Heed me very well. Sai Chapman.
Abebi shivers. Roland’s voice is the voice of a thousand years before him. It’s the voice of thirty generations. It is low, so terribly low, close to the mud and the muck and the radioactivity warnings.
It commemorates no esteemed deed.
“Thee said it yourself. There be no Gilead to return to. When the bastard John Farson’s head finds its way to my pike, then we may speak once more of cam-dinh and cam-a-cam-mal, Gan willing its waters.”
He yanks the knife out of the head. It rolls off the block and lands in front of Chapman, blood and brain oozing. Its mouth hangs open.
“If thee takes our hope from us, you miserable cur, then Farson’s already won.”
Farson won the day he gutted my father like a Fair-day fish, a thought which makes Alain flinch when he finds the aftertaste of it in Roland’s head. He shares a look with Cuthbert, who watches with those disquieting, dark eyes.
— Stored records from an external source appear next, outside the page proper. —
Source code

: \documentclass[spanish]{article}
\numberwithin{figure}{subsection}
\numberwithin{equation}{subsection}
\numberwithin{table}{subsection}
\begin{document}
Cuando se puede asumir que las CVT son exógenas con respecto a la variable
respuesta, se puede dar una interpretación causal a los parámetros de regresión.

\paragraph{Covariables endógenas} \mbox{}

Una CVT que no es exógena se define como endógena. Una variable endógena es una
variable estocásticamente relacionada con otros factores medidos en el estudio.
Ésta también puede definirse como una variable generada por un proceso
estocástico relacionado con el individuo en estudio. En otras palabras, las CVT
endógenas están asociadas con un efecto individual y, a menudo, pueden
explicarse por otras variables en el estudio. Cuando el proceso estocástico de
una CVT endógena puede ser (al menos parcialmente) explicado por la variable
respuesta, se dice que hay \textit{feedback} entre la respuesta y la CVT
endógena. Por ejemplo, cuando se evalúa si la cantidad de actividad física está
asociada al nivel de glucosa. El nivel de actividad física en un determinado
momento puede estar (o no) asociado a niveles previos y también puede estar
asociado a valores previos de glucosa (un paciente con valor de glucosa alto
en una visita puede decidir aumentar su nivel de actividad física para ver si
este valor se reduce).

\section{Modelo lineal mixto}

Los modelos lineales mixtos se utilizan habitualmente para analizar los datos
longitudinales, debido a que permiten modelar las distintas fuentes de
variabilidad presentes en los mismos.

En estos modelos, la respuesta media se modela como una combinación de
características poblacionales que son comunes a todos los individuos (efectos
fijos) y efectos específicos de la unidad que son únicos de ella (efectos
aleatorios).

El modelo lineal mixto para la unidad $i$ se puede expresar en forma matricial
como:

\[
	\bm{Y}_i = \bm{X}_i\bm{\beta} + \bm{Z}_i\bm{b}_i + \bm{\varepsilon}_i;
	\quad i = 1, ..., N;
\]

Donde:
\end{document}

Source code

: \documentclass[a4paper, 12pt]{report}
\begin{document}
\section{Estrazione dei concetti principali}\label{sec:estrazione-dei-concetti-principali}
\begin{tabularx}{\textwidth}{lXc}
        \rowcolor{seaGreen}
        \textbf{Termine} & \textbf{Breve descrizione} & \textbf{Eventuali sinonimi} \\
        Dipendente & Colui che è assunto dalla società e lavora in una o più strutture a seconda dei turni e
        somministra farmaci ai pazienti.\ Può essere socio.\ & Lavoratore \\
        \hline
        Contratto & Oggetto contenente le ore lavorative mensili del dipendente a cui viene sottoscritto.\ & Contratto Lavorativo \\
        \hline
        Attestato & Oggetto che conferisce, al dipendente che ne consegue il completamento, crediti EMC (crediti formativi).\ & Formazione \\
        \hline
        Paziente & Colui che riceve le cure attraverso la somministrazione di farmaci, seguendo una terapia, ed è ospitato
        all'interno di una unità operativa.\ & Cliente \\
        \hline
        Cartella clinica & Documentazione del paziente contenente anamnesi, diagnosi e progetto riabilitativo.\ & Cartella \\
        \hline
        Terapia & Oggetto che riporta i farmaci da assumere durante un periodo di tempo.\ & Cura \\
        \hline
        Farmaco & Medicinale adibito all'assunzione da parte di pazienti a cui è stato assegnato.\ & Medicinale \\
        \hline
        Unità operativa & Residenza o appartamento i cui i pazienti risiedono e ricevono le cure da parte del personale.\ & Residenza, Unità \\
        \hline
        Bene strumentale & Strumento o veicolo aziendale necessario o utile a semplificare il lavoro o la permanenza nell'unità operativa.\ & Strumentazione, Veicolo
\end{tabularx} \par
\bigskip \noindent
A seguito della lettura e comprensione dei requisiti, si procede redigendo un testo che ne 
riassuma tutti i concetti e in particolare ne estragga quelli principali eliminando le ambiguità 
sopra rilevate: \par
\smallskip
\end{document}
He resumes his thankless task. Skin. Decapitate. Butcher. Repeat. His audience is over, the throne-room to be vacated. Chapman still hunkers, and hungers, for whatever’s left of the life he once knew. He’d sink his teeth in its heart if he could.
But the king with his blue eyes and daft hands has nothing else to say to him, or to anyone else assembled there. He barely dignifies Chapman with a second look.
Abebi follows Chapman when he storms away, and over her shoulder she sees how the dinh watches them go, and that calm, the way he keeps on skinning, on butchering, fills her belly with enough anger to wish him dead.
The thought is sudden, and the thought scares her, and shames her. She smothers it and breaks its neck, and tells herself he is only trapped, like all of them, beneath their fathers’ and mothers’ ghosts.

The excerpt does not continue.